The Director, Institute of Cultural Studies, Obafemi Awolowo University (OAU), Ile-Ife, Prof. Gbenga Fasiku, has urged African leaders to work unanimously to promote peaceful co-existence within the continent.
Fasiku gave the advice during the commemoration of the Black History Month organized by the Centre for Black and African Arts and Civilisation (CBAAC).
He said this was to strengthen African identity and promote the African spirit of excellence, most especially in the area of Arts.
The programme, held virtually and physically, had its theme as “The Contributions of Africans to the Arts”.
He said that in view of the success stories always recorded in African arts, music, literature, fashion and all, Africans must remain united to sustain, maintain and improve on the successes.
“In the face of a seemingly continuous regime of recolonization, Can African arts ever be allowed to perform its functions?

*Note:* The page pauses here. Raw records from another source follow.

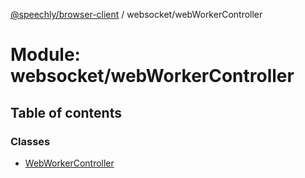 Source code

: [@speechly/browser-client](../README.md) / websocket/webWorkerController

# Module: websocket/webWorkerController

## Table of contents

### Classes

- [WebWorkerController](../classes/websocket_webWorkerController.WebWorkerController.md)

”One of which is to drive genuine African emancipation, redefine African true consciousness, develop and lead Africa into her rightful position as a world power.
“This is a clarion call to African leaders to unite and strengthen the Africa identity, which will hydrate the African spirit of excellence in all facets of life.
“At the Grammy Awards this year, Nigerian singer Tems came fringed in ostrich feathers and at the Cannes Film Festival, a young French-Senegalese director, Ramata-Toulaye Sy was a breakout star.
“African fashion had its own shows in Paris and Milan. In Venice, Africa is the focus of this year’s Architectural Biennale.
“Last year, an architect from Burkina Faso won the prestigious Pritzker Prize. In 2021, Tanzania-born Abdulrazak Gurnah won the Nobel Prize in Literature.”
He said many African artists have continued to make a serious impact.
”We must work on ensuring peaceful co-existence in order to create more success stories,” he said.